Lo stile utilizzato è
quello del romanzo epistolare, indirizzato a un
destinatario immaginario; la prima edizione è
composta da sei missive e corredata di una carta
della città e alcuni schizzi fatti dall’autore sul
sistema di riscaldamento in uso al tempo in
Russia.
Il libro, oltre a
presentare un interessante scorcio di vita sociale
della capitale russa, offre al lettore un’accurata
analisi della vita politica e amministrativa della
Russia ai primi dell’Ottocento.
Una seconda edizione
ampliata uscì nel 1815 (Federigo Fagnani, Lettere
scritte di Pietroburgo correndo gli anni,
Milano, Bernardoni, 1815), dopo il passaggio
dall’amministrazione francese a quella asburgica in
Lombardia; l’edizione del 1815 è costituita da due
tomi che contengono dieci epistole ciascuno,
corredate da note e da alcuni grafici in appendice.
Pietroburgo colpì
particolarmente il marchese Federigo che, come d’uso
nella gioventù nobile in Europa, ispirato dalla
tradizione del grand tour, aveva già
soggiornato a lungo, anche se non più giovanissimo,
in Francia e in Germania, visitando anche altri
paesi europei.
Partì con una nave
dalla Germania e raggiunse Stoccolma, proseguendo
sempre via mare per Waxholm, Granham,
circunnavigando le isole Åland, Ecker, Bomarsund,
fino a raggiungere la costa finlandese su un Sump,
tipica imbarcazione a vela svedese:
“ Il passaggio di
Stockolma ad Abo per mare si suol fare sopra certi
legni lunghi una trentina di piedi, stretti, e
muniti di vele altissime, i quali si chiamano
Sump, che somigliano alquanto alle barche
corriere del nostro Naviglio, che hanno un casotto e
mezzo” (Ibidem, p. 11).
Dopo un tratto di
strada percorso via terra, il marchese entrò in nave
a Pietroburgo dal “quartiere Wiburgo”, che
affacciava sul golfo di Cronstadt, l’attuale golfo
di Finlandia: la prima impressione della capitale
russa fu di magnificenza, mentre la sua nave si
avvicinava al porto.
Fagnani spiega al
lettore che la città sembra, agli occhi del
viaggiatore, ancora più imponente perché appare
improvvisamente alla vista dopo chilometri di
distese brulle e disabitate:
“Egli è per altro cosa
memorabile, che da Wiburgo infino a Pietroburgo, per
un tratto di paese di cento quaranta werste,
corrispondenti a ottanta miglia circa, non si
trovano nè città, nè terre, nè tampoco case (tranne
i poverissimi abituri dei Maestri di posta) ove
ricoverare, ove trovare vettovaglie, o soccorsi
d’alcuna maniera.

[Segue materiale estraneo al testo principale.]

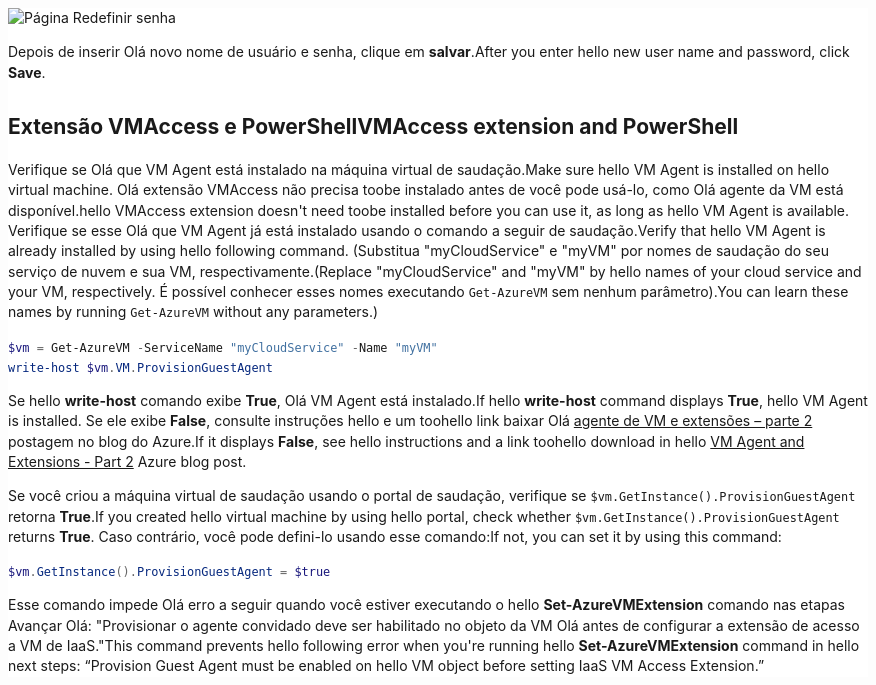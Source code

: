 ![Página Redefinir senha](./media/reset-rdp/Portal-PW-Reset-Windows.png)

<span data-ttu-id="96eb4-124">Depois de inserir Olá novo nome de usuário e senha, clique em **salvar**.</span><span class="sxs-lookup"><span data-stu-id="96eb4-124">After you enter hello new user name and password, click **Save**.</span></span>

## <a name="vmaccess-extension-and-powershell"></a><span data-ttu-id="96eb4-125">Extensão VMAccess e PowerShell</span><span class="sxs-lookup"><span data-stu-id="96eb4-125">VMAccess extension and PowerShell</span></span>
<span data-ttu-id="96eb4-126">Verifique se Olá que VM Agent está instalado na máquina virtual de saudação.</span><span class="sxs-lookup"><span data-stu-id="96eb4-126">Make sure hello VM Agent is installed on hello virtual machine.</span></span> <span data-ttu-id="96eb4-127">Olá extensão VMAccess não precisa toobe instalado antes de você pode usá-lo, como Olá agente da VM está disponível.</span><span class="sxs-lookup"><span data-stu-id="96eb4-127">hello VMAccess extension doesn't need toobe installed before you can use it, as long as hello VM Agent is available.</span></span> <span data-ttu-id="96eb4-128">Verifique se esse Olá que VM Agent já está instalado usando o comando a seguir de saudação.</span><span class="sxs-lookup"><span data-stu-id="96eb4-128">Verify that hello VM Agent is already installed by using hello following command.</span></span> <span data-ttu-id="96eb4-129">(Substitua "myCloudService" e "myVM" por nomes de saudação do seu serviço de nuvem e sua VM, respectivamente.</span><span class="sxs-lookup"><span data-stu-id="96eb4-129">(Replace "myCloudService" and "myVM" by hello names of your cloud service and your VM, respectively.</span></span> <span data-ttu-id="96eb4-130">É possível conhecer esses nomes executando `Get-AzureVM` sem nenhum parâmetro).</span><span class="sxs-lookup"><span data-stu-id="96eb4-130">You can learn these names by running `Get-AzureVM` without any parameters.)</span></span>

```powershell
$vm = Get-AzureVM -ServiceName "myCloudService" -Name "myVM"
write-host $vm.VM.ProvisionGuestAgent
```

<span data-ttu-id="96eb4-131">Se hello **write-host** comando exibe **True**, Olá VM Agent está instalado.</span><span class="sxs-lookup"><span data-stu-id="96eb4-131">If hello **write-host** command displays **True**, hello VM Agent is installed.</span></span> <span data-ttu-id="96eb4-132">Se ele exibe **False**, consulte instruções hello e um toohello link baixar Olá [agente de VM e extensões – parte 2](http://go.microsoft.com/fwlink/p/?linkid=403947&clcid=0x409) postagem no blog do Azure.</span><span class="sxs-lookup"><span data-stu-id="96eb4-132">If it displays **False**, see hello instructions and a link toohello download in hello [VM Agent and Extensions - Part 2](http://go.microsoft.com/fwlink/p/?linkid=403947&clcid=0x409) Azure blog post.</span></span>

<span data-ttu-id="96eb4-133">Se você criou a máquina virtual de saudação usando o portal de saudação, verifique se `$vm.GetInstance().ProvisionGuestAgent` retorna **True**.</span><span class="sxs-lookup"><span data-stu-id="96eb4-133">If you created hello virtual machine by using hello portal, check whether `$vm.GetInstance().ProvisionGuestAgent` returns **True**.</span></span> <span data-ttu-id="96eb4-134">Caso contrário, você pode defini-lo usando esse comando:</span><span class="sxs-lookup"><span data-stu-id="96eb4-134">If not, you can set it by using this command:</span></span>

```powershell
$vm.GetInstance().ProvisionGuestAgent = $true
```

<span data-ttu-id="96eb4-135">Esse comando impede Olá erro a seguir quando você estiver executando o hello **Set-AzureVMExtension** comando nas etapas Avançar Olá: "Provisionar o agente convidado deve ser habilitado no objeto da VM Olá antes de configurar a extensão de acesso a VM de IaaS."</span><span class="sxs-lookup"><span data-stu-id="96eb4-135">This command prevents hello following error when you're running hello **Set-AzureVMExtension** command in hello next steps: “Provision Guest Agent must be enabled on hello VM object before setting IaaS VM Access Extension.”</span></span>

Il paese, come parmi aver detto, è
ispido, deserto, e selvoso, che a mille miglia non
caderebbe mai in animo al viaggiatore di non essere
troppo discosto dalla Metropoli d’un vastissimo
impero. Ed io porto opinione, che questo accidente
giovi non poco a far comparire Pietroburgo e più
vaga, e più maestosa di quello, che per avventura
dovrebbe parere se vi si giungesse, come a Parigi,
attraverso un paese fertile, colto, ameno, copioso
di popolo, disseminato di città, di castella e di
ville ben fabbricate” (Federigo Fagnani, Lettere
scritte… cit., 2. ed., t. 1., p. 21).
Nella terza lettera
della I edizione F. Fagnani svela al lettore il
vero scopo del suo viaggio, che non è né una
missione diplomatica, né un viaggio di piacere,
“perché se così fosse sarei da un pezzo repatriato”:
il marchese ha il desiderio di vedere come vivono i
Russi di cui il suo amico, il generale Pavel
Petrovic Suchtelen, ovvero Paul von Suchtelen, a lui
accomunato dalla passione per i libri, probabilmente
gli ha a lungo raccontato (Federigo Fagnani,
Lettere scritte… cit., I ed., p. 65).
Per i cenni biografici
sul generale Suchtelen cfr. Сухтелен, Павел
Петпович, “Русский биографический словарь”, San
Pietroburgo, Obshestvennaja Zolza, 1932, t. 20., p.
207-208.
Fagnani cita più
volte il generale olandese come “generale S.” e lo
considera un “rispettabile amico” (Federigo Fagnani,
Lettere scritte… cit., II ed., t. I, p. 11).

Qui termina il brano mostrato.